Bad Debts
Almost all business entities make sales on credit as it generally increases their total sales. Businesses expect a certain percentage of their credit sales to turn into bad debts.
A bad debt is defined as a debt that is not collectable and therefore worthless to the business entity. This occurs after all attempts are made to collect the debt. Bad debts usually occur where the debtor has disappeared, gone bankrupt, gone into liquidation, or the costs of collecting the debt out- weigh the expected realisation amount.
From a tax perspective bad debts that have previously been brought to account by the taxpayer as assessable income are deductible. Bad debts in respect of money lent in the ordinary course of a moneylending business are also deductible.
Tips when writing off bad debts:
• A deduction is only allowed in the year in which the bad debt is physically written off. So, taxpayers need to review and write off bad debts prior to 30th June to get the deduction in that financial year.

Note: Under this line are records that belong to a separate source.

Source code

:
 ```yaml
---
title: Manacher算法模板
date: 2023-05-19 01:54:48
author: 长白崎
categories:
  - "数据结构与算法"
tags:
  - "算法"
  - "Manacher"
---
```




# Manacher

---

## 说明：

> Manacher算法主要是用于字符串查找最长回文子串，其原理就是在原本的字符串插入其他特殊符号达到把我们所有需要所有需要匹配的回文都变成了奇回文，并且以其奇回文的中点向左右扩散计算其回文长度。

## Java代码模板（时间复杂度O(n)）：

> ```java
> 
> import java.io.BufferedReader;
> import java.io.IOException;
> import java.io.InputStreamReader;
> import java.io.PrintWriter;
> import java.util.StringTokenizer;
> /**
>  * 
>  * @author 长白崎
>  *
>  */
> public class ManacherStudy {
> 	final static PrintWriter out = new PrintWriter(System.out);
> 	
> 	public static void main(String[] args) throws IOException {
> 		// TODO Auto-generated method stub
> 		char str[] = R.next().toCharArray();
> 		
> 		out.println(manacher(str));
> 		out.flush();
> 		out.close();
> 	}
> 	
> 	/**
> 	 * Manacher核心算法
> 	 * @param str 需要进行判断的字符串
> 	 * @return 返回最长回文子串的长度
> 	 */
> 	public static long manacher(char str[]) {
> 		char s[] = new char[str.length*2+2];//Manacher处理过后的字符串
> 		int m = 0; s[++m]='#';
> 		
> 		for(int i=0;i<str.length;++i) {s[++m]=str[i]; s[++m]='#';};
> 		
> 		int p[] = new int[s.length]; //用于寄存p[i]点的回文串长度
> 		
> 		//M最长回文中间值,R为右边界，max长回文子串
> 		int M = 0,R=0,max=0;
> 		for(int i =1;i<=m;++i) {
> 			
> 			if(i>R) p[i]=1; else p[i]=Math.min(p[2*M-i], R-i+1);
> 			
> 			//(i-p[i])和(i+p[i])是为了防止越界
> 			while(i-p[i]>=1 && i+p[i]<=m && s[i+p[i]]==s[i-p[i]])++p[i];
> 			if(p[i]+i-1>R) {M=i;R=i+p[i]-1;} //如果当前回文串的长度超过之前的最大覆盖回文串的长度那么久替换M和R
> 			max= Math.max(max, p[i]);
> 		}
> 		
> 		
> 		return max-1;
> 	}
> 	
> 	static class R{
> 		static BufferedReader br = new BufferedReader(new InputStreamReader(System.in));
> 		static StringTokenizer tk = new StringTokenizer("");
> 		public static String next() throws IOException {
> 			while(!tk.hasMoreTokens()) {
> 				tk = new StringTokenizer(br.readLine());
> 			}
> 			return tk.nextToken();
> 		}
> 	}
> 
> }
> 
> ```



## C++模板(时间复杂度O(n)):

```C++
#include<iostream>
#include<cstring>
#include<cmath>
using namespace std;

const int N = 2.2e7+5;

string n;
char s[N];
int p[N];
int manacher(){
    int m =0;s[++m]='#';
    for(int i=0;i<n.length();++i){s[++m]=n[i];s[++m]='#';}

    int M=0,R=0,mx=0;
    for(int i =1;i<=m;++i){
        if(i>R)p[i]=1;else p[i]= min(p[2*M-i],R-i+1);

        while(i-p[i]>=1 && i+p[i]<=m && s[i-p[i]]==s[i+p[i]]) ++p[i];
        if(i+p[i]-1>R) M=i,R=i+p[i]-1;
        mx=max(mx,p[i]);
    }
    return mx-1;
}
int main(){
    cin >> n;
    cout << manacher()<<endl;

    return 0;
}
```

• A deduction is only allowed for bad debts written off, not doubtful debts.
• For bad debts to be written off in the financial statements, they are required to be in writing.
• Accrual taxpayers are able to claim the GST back from the ATO on bad debts written off.
• The taxpayer must actually be able to show they tried to collect the debt, but they were unable to. This will be evidenced by collection letters, phone calls, legal action, etc.